This piece is part of a new series featuring summaries from the OncoDaily Medical Journal, highlighting emerging insights and expert perspectives shaping cancer research and clinical practice.
Title: New Leukaemia Drugs
Author: Robert Peter Gale
DOI: 10.69690/ODMJ-003-0924-142
Full article
Over the past two decades, the treatment landscape for leukaemias has been transformed by an explosion of new targeted and immune-based therapies. In this editorial, renowned haematologist Robert Peter Gale traces the evolution of anti-leukaemia drugs from the first chemotherapy breakthroughs of the 1950s to today’s precision and cellular therapies, detailing progress across four major disease types: acute lymphoblastic leukaemia (ALL), acute myelogenous leukaemia (AML), chronic lymphocytic leukaemia (CLL), and chronic myeloid leukaemia (CML).
Gale highlights how the pace of innovation has accelerated dramatically. Dozens of new agents, from tyrosine kinase inhibitors (TKIs) such as imatinib, dasatinib, and ponatinib, to BCL-2 inhibitors like venetoclax and next-generation BTK inhibitors such as pirtobrutinib, have reshaped outcomes and treatment algorithms. The author also underscores the growing impact of immune therapies, including monoclonal antibodies and CAR-T cell therapies, which have moved the field beyond the stagnation of traditional chemotherapy.
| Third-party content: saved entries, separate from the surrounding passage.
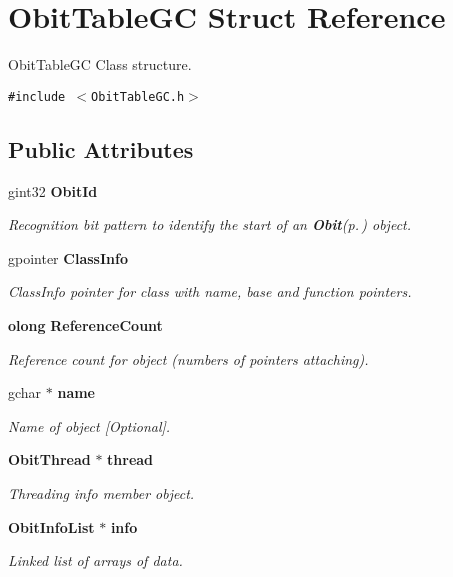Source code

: \section{Obit\-Table\-GC Struct Reference}
\label{structObitTableGC}
Obit\-Table\-GC Class structure.  


{\tt \#include $<$Obit\-Table\-GC.h$>$}

\subsection*{Public Attributes}
\begin{CompactItemize}
\item 
gint32 {\bf Obit\-Id}
\begin{CompactList}\small\item\em Recognition bit pattern to identify the start of an {\bf Obit}{\rm (p.\,\pageref{structObit})} object. \item\end{CompactList}\item 
gpointer {\bf Class\-Info}
\begin{CompactList}\small\item\em Class\-Info pointer for class with name, base and function pointers. \item\end{CompactList}\item 
{\bf olong} {\bf Reference\-Count}
\begin{CompactList}\small\item\em Reference count for object (numbers of pointers attaching). \item\end{CompactList}\item 
gchar $\ast$ {\bf name}
\begin{CompactList}\small\item\em Name of object [Optional]. \item\end{CompactList}\item 
{\bf Obit\-Thread} $\ast$ {\bf thread}
\begin{CompactList}\small\item\em Threading info member object. \item\end{CompactList}\item 
{\bf Obit\-Info\-List} $\ast$ {\bf info}
\begin{CompactList}\small\item\em Linked list of arrays of data. \item\end{CompactList}\item 

\end{CompactItemize}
A key theme is the shortening interval between molecular discovery and regulatory approval, a process that once took decades but now often unfolds within years. Yet, as Gale cautions, progress is uneven. Adult patients with AML and ALL continue to face poor survival, and global inequities in access remain striking. Even in high-income settings, treatment adherence and drug availability lag behind scientific advances.
“Many new drugs are safe and effective,” Gale concludes, “but the job is not done.” Continued innovation and equitable access will determine whether the next generation of leukaemia therapies delivers on its full promise.